* **Information shown**
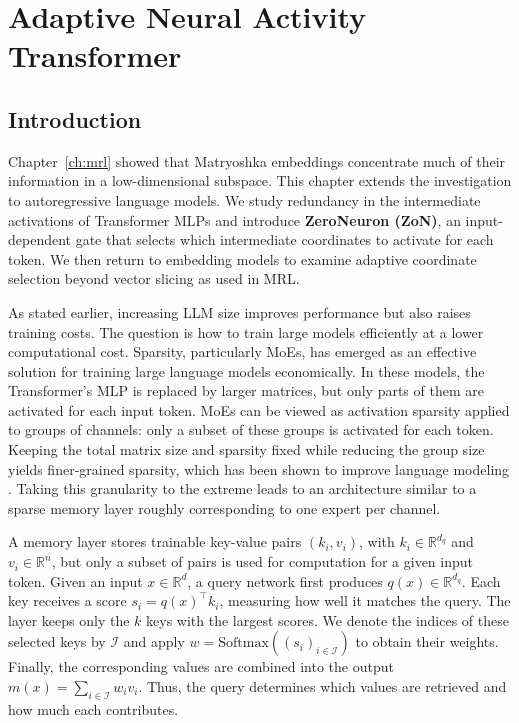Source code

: \chapter[Adaptive Neural Activity Transformer]{Adaptive Neural Activity Transformer}\label{ch:zon}


\section{Introduction}
Chapter~\ref{ch:mrl} showed that Matryoshka embeddings concentrate much of their
information in a low-dimensional subspace. This chapter extends the investigation to autoregressive
language models. We study redundancy in the intermediate activations of Transformer
MLPs and introduce \textbf{ZeroNeuron (ZoN)}, an input-dependent gate that selects
which intermediate coordinates to activate for each token. We then return to
embedding models to examine adaptive coordinate selection beyond vector slicing
as used in MRL.

As stated earlier, increasing LLM size improves performance but also raises training costs.
The question is how to train large models efficiently at a lower computational cost.
Sparsity, particularly MoEs, has emerged as an
effective solution for training large language models economically. In these models, the Transformer's
MLP is replaced by larger matrices, but only parts of them are activated for each input token.
MoEs can be viewed as activation sparsity applied to groups of channels: only a subset of
these groups is activated for each token. Keeping the total matrix size and sparsity fixed while reducing
the group size yields finer-grained sparsity, which has been shown to improve language
modeling \citep{krajewski2024scaling}. Taking this granularity to the extreme leads to an architecture similar to
a sparse memory layer \citep{he2024mixturemillionexperts, lample2019largememorylayersproduct}
roughly corresponding to one expert per channel.

A memory layer \citep{weston2015memorynetworks,lample2019largememorylayersproduct} 
stores trainable key-value pairs $(k_i,v_i)$, with $k_i\in\mathbb{R}^{d_q}$ and
$v_i\in\mathbb{R}^{n}$, but only a subset of pairs is used for computation for a given input token.
Given an input $x\in\mathbb{R}^{d}$, a query network
first produces $q(x)\in\mathbb{R}^{d_q}$. Each key receives a score
$s_i=q(x)^\top k_i$, measuring how well it matches the query.
The layer keeps only the $k$ keys with the largest scores.
We denote the indices of these selected keys by $\mathcal{I}$ and apply
$w=\mathrm{Softmax}((s_i)_{i\in\mathcal{I}})$ to obtain their weights.
Finally, the corresponding values are combined into the output
$m(x)=\sum_{i\in\mathcal{I}}w_i v_i$. Thus, the query determines which values
are retrieved and how much each contributes.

* **Prompt**
A complete answer lists every line of the listing above that holds the word "memory".

* **Exercise output**
a sparse memory layer \citep{he2024mixturemillionexperts, lample2019largememorylayersproduct}
A memory layer \citep{weston2015memorynetworks,lample2019largememorylayersproduct} 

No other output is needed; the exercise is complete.